> _PROBLEM DETAILS_: Go through the following data and transcribe exactly the stretch of lines from the one holding "Los datos provienen" to the one holding "Los datos estan", both included.

> _MATERIAL TO PROCESS_:
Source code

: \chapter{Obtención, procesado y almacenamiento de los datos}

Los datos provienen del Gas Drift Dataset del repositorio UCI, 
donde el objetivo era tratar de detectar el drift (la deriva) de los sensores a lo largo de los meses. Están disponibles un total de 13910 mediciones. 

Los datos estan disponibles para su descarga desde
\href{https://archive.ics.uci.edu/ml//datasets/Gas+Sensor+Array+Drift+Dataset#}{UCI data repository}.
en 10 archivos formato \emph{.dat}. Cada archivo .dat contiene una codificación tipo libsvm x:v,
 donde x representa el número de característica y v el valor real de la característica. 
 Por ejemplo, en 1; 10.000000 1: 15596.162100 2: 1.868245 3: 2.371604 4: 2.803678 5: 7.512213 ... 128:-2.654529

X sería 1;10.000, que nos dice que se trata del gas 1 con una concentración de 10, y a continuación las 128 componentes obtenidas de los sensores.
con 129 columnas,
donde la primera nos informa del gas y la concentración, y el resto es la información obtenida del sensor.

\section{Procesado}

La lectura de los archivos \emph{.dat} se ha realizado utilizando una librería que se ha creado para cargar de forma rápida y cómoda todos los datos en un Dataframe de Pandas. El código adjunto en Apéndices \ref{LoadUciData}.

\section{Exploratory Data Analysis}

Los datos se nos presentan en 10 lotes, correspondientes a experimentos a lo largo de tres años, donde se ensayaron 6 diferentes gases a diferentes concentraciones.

* * *

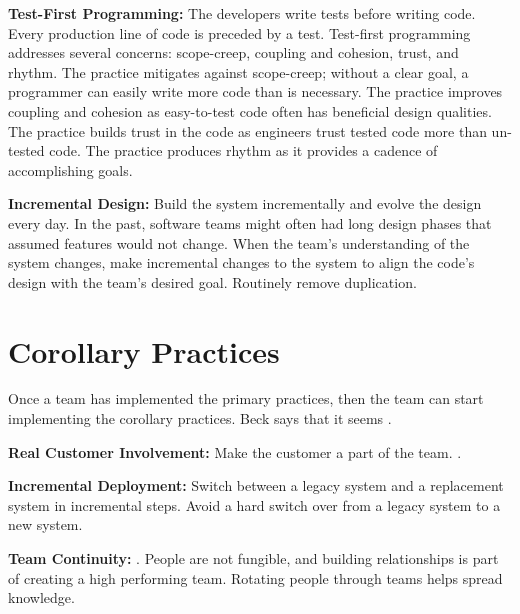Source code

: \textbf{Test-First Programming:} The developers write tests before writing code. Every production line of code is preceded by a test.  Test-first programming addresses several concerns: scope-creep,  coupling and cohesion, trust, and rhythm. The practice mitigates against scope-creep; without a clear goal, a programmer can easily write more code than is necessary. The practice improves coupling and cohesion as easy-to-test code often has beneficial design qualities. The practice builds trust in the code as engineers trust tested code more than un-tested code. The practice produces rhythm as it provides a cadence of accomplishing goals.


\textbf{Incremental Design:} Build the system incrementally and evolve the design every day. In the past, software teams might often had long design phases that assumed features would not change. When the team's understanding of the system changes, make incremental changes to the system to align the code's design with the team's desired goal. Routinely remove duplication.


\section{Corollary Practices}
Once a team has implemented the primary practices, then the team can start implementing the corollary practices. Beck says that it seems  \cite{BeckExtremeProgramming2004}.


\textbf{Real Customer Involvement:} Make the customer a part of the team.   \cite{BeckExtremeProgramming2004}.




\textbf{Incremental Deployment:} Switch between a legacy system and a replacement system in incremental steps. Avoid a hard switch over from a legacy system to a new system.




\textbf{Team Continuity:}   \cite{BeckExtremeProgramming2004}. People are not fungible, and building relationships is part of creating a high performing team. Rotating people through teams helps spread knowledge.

* * *

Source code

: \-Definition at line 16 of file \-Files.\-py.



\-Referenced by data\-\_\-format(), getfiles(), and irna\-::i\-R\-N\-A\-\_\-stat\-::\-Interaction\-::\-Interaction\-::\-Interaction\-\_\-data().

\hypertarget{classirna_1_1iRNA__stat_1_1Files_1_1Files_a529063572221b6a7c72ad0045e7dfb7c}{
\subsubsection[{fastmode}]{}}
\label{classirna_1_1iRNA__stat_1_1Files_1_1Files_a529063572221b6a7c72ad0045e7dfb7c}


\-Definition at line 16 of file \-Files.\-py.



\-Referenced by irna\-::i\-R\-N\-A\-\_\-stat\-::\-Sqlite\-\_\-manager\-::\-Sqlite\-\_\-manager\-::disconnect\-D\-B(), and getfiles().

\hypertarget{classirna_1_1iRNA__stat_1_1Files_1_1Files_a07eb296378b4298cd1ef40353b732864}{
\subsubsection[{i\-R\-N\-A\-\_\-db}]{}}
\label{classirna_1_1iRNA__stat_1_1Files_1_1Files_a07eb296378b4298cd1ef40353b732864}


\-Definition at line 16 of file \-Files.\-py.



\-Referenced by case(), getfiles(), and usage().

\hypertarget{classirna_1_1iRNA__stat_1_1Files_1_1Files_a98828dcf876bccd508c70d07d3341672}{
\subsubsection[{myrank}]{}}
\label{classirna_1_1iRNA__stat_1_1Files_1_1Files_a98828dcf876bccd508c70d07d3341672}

> _RESULT BELOW_:
Los datos provienen del Gas Drift Dataset del repositorio UCI, 
donde el objetivo era tratar de detectar el drift (la deriva) de los sensores a lo largo de los meses. Están disponibles un total de 13910 mediciones. 

Los datos estan disponibles para su descarga desde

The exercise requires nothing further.